* **WORK REQUIRED**
Please retype every record below exactly, leaving the pictures out.

* **AVAILABLE DATA**
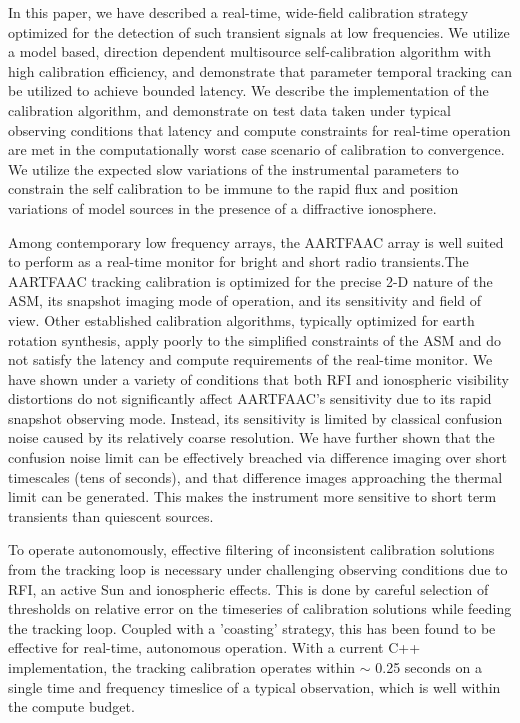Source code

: \documentclass{aa}
\begin{document}
In this  paper, we have  described a real-time, wide-field  calibration strategy
optimized for  the detection of such  transient signals at  low frequencies.  We
utilize  a   model  based,  direction   dependent  multisource  self-calibration
algorithm  with  high calibration  efficiency,  and  demonstrate that  parameter
temporal tracking can  be utilized to achieve bounded  latency.  We describe the
implementation of the calibration algorithm,  and demonstrate on test data taken
under  typical observing  conditions that  latency and  compute  constraints for
real-time  operation are  met  in  the computationally  worst  case scenario  of
calibration  to convergence.   We utilize  the expected  slow variations  of the
instrumental parameters  to constrain the self  calibration to be  immune to the
rapid  flux and  position  variations of  model  sources in  the  presence of  a
diffractive ionosphere.

Among  contemporary low  frequency  arrays, the  \mbox{AARTFAAC}  array is  well
suited  to  perform   as  a  real-time  monitor  for   bright  and  short  radio
transients.The \mbox{AARTFAAC} tracking calibration is optimized for the precise
2-D  nature  of  the ASM,  its  snapshot  imaging  mode  of operation,  and  its
sensitivity  and  field  of  view.  Other  established  calibration  algorithms,
typically optimized for earth rotation synthesis, apply poorly to the simplified
constraints of the  ASM and do not satisfy the  latency and compute requirements
of the real-time monitor.  We have shown under a variety of conditions that both
RFI  and   ionospheric  visibility  distortions  do   not  significantly  affect
\mbox{AARTFAAC's}  sensitivity  due  to   its  rapid  snapshot  observing  mode.
Instead, its sensitivity  is limited by classical confusion  noise caused by its
relatively coarse  resolution.  We have  further shown that the  confusion noise
limit can be  effectively breached via difference imaging  over short timescales
(tens of seconds), and that  difference images approaching the thermal limit can
be generated. This makes the  instrument more sensitive to short term transients
than quiescent sources.

To  operate  autonomously,   effective  filtering  of  inconsistent  calibration
solutions  from  the tracking  loop  is  necessary  under challenging  observing
conditions due to  RFI, an active Sun and ionospheric effects.   This is done by
careful  selection  of  thresholds  on  relative  error  on  the  timeseries  of
calibration solutions while feeding the tracking loop. Coupled with a 'coasting'
strategy,  this  has  been  found  to be  effective  for  real-time,  autonomous
operation. With a current  C++ implementation, the tracking calibration operates
within $\sim$ 0.25 seconds on a single time and frequency timeslice of a typical
observation, which is well within the compute budget.
\end{document}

* **ANSWER SPACE**
Source code

: \documentclass{aa}
\begin{document}
In this  paper, we have  described a real-time, wide-field  calibration strategy
optimized for  the detection of such  transient signals at  low frequencies.  We
utilize  a   model  based,  direction   dependent  multisource  self-calibration
algorithm  with  high calibration  efficiency,  and  demonstrate that  parameter
temporal tracking can  be utilized to achieve bounded  latency.  We describe the
implementation of the calibration algorithm,  and demonstrate on test data taken
under  typical observing  conditions that  latency and  compute  constraints for
real-time  operation are  met  in  the computationally  worst  case scenario  of
calibration  to convergence.   We utilize  the expected  slow variations  of the
instrumental parameters  to constrain the self  calibration to be  immune to the
rapid  flux and  position  variations of  model  sources in  the  presence of  a
diffractive ionosphere.

Among  contemporary low  frequency  arrays, the  \mbox{AARTFAAC}  array is  well
suited  to  perform   as  a  real-time  monitor  for   bright  and  short  radio
transients.The \mbox{AARTFAAC} tracking calibration is optimized for the precise
2-D  nature  of  the ASM,  its  snapshot  imaging  mode  of operation,  and  its
sensitivity  and  field  of  view.  Other  established  calibration  algorithms,
typically optimized for earth rotation synthesis, apply poorly to the simplified
constraints of the  ASM and do not satisfy the  latency and compute requirements
of the real-time monitor.  We have shown under a variety of conditions that both
RFI  and   ionospheric  visibility  distortions  do   not  significantly  affect
\mbox{AARTFAAC's}  sensitivity  due  to   its  rapid  snapshot  observing  mode.
Instead, its sensitivity  is limited by classical confusion  noise caused by its
relatively coarse  resolution.  We have  further shown that the  confusion noise
limit can be  effectively breached via difference imaging  over short timescales
(tens of seconds), and that  difference images approaching the thermal limit can
be generated. This makes the  instrument more sensitive to short term transients
than quiescent sources.

To  operate  autonomously,   effective  filtering  of  inconsistent  calibration
solutions  from  the tracking  loop  is  necessary  under challenging  observing
conditions due to  RFI, an active Sun and ionospheric effects.   This is done by
careful  selection  of  thresholds  on  relative  error  on  the  timeseries  of
calibration solutions while feeding the tracking loop. Coupled with a 'coasting'
strategy,  this  has  been  found  to be  effective  for  real-time,  autonomous
operation. With a current  C++ implementation, the tracking calibration operates
within $\sim$ 0.25 seconds on a single time and frequency timeslice of a typical
observation, which is well within the compute budget.
\end{document}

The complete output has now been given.